### Dataset entries
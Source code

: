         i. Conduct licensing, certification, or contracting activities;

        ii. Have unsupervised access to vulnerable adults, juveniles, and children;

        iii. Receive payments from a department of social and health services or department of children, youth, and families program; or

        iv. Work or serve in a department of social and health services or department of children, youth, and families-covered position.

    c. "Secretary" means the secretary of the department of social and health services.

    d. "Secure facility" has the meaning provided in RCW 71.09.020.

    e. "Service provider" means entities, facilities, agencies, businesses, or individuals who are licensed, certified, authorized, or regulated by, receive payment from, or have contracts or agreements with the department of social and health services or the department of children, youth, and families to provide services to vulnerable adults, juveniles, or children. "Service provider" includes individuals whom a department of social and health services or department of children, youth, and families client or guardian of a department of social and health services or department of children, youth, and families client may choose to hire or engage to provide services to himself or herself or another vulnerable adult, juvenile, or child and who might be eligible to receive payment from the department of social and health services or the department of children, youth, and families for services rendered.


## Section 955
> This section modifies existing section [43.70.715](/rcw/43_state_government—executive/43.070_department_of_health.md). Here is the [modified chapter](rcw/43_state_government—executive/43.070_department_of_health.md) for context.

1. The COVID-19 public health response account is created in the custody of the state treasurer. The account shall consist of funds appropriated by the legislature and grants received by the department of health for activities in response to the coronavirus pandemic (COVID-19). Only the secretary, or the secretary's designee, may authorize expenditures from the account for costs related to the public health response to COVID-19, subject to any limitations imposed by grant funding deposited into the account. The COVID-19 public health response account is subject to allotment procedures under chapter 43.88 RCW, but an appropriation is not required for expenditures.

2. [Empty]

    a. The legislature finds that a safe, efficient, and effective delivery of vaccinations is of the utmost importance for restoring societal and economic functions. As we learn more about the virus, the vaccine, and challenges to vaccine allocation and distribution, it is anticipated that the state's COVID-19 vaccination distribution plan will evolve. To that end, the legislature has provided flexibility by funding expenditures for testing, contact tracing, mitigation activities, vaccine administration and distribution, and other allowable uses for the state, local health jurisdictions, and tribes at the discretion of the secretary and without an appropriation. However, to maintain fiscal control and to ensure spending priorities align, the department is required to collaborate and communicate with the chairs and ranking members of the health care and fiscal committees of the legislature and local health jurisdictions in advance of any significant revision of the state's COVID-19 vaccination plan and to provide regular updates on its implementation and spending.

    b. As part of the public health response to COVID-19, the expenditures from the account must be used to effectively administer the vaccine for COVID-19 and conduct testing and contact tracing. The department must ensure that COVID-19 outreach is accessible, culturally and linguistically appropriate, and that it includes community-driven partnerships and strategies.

### EXERCISE INSTRUCTIONS
Using the records above, restate word for word the lines from the one with "iv. Work or" through the one with "in RCW 71.09.020.", both included.

### REPLY TO THE TASK
        iv. Work or serve in a department of social and health services or department of children, youth, and families-covered position.

    c. "Secretary" means the secretary of the department of social and health services.

    d. "Secure facility" has the meaning provided in RCW 71.09.020.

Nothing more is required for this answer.